Ma, parafrasando la domanda di Duterte all’inizio dell’articolo, cosa gli viene imputato? Cosa viene contestato a questo politico populista, da alcuni soprannominato il “Trump dell’Asia” e da altri “The Punisher” (il castigatore)? I riflettori sono puntati sulla cosiddetta “guerra alla droga” che ha caratterizzato il suo mandato e che ha provocato la morte di migliaia di filippini.

Ok, ma perché un presidente è arrivato a sguinzagliare squadroni della morte per uccidere spacciatori e tossicodipendenti? Nelle Filippine la droga è un problema serissimo, talmente grave da poter compromettere persino la già fragile economia del Paese. Il riferimento va subito al temibile shabu, la droga più diffusa negli slum di Manila: metanfetamina cristallizzata dieci volte più potente della cocaina, con effetti più lunghi e decisamente più devastanti per chi ne fa uso.

La Drug War di Duterte

Già quando era sindaco di Davao, nelle Filippine meridionali, Duterte era noto come “The Punisher”. Le sue politiche sulla sicurezza erano infatti rigide, mentre i suoi discorsi contro le bande di narcotrafficanti pieni di parolacce e minacce di morte.

“Dimenticatevi le leggi sui diritti umani. Se dovessi arrivare al palazzo presidenziale, farei esattamente quello che ho fatto da sindaco. Voi spacciatori, rapinatori e fannulloni, è meglio che ve ne andiate. Perché vi ucciderei”, dichiarava in campagna elettorale nel 2016, prima di vincere le elezioni e diventare presidente. E ancora: “Uccidiamo cinque criminali ogni settimana, così li elimineremo tutti”.
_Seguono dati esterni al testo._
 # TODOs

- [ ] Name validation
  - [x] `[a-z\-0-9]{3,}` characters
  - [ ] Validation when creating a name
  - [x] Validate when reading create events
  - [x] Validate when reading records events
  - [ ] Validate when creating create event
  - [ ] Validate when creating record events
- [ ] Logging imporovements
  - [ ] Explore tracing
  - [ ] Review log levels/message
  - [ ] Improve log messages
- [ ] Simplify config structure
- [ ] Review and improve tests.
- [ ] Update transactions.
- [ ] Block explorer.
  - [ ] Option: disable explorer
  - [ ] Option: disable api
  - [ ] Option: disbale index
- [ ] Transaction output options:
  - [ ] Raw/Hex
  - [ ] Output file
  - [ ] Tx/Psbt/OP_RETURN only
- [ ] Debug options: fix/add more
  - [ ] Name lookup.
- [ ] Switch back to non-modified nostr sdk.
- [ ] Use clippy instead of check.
È proprio sfoggiando il suo lato più duro e populista che Duterte è riuscito a diventare presidente. Solo che la repressione poliziesca attuata a Davao sarebbe stata moltiplicata per cento ed estesa a livello nazionale. Dal 30 giugno 2016, giorno dell’insediamento di Duterte alla presidenza filippina, al termine dell’anno la polizia avrebbe ucciso più di 2.000 persone nell’ambito della Drug War. Un dato da non ignorare: un sondaggio d’opinione pubblicato dall’agenzia di ricerca Social Weather Stations nel dicembre 2016 mostrava che il 77% dei filippini fosse soddisfatto delle azioni di Duterte, nonostante lo sdegno delle ONG internazionali.

Il bilancio della guerra contro la droga

Al termine del mandato di Duterte, nel 2022, il bilancio ufficiale della guerra alla droga ammontava ad almeno 6.200 sospettati uccisi dalle forze dell’ordine. Secondo la CPI, tuttavia, potrebbero essere state uccise, non solo dalla polizia, ma anche da individui non identificati e organizzati in “squadroni della morte”, fino a 30.000 persone. Sicuramente criminali e spacciatori, ma forse anche migliaia di poveri tossicodipendenti e cittadini inseriti in ambigue “liste di controllo”.

Secondo Human Rights Watch, “Duterte e altri alti funzionari hanno istigato e incitato gli omicidi in una campagna che potrebbe equivalere a crimini contro l’umanità”. Ci sarebbero state ripetute uccisioni illegali e violenze diffuse.

Le cronache dell’epoca scrivevano che, nel tentativo di liberare ogni barangay (quartiere) dalla droga, gli ufficiali di polizia davano la caccia ai sospettati quasi porta a porta. La versione ufficiale dei fatti era sempre la stessa: i trafficanti, armati, aprivano il fuoco, provocando la reazione degli agenti per legittima difesa. Anche se gli omicidi hanno più volte suscitato allarme a livello internazionale, Duterte ha sempre ripetuto che “molti moriranno, molti saranno uccisi finché l’ultimo spacciatore non sarà fuori dalle strade”.

Pare che durante le repressioni anti-droga l’ufficio dell’ex presidente fosse solito pagare agli ufficiali fino a 1 milione di pesos (circa 13.200 sterline) per omicidio, a seconda dell’obiettivo eliminato. Duterte ha negato sia l’esistenza di questo meccanismo, sia il fatto di aver autorizzato esecuzioni extragiudiziali. Ha però ammesso di aver mantenuto uno squadrone della morte di criminali per uccidere altri criminali mentre era sindaco di Davao.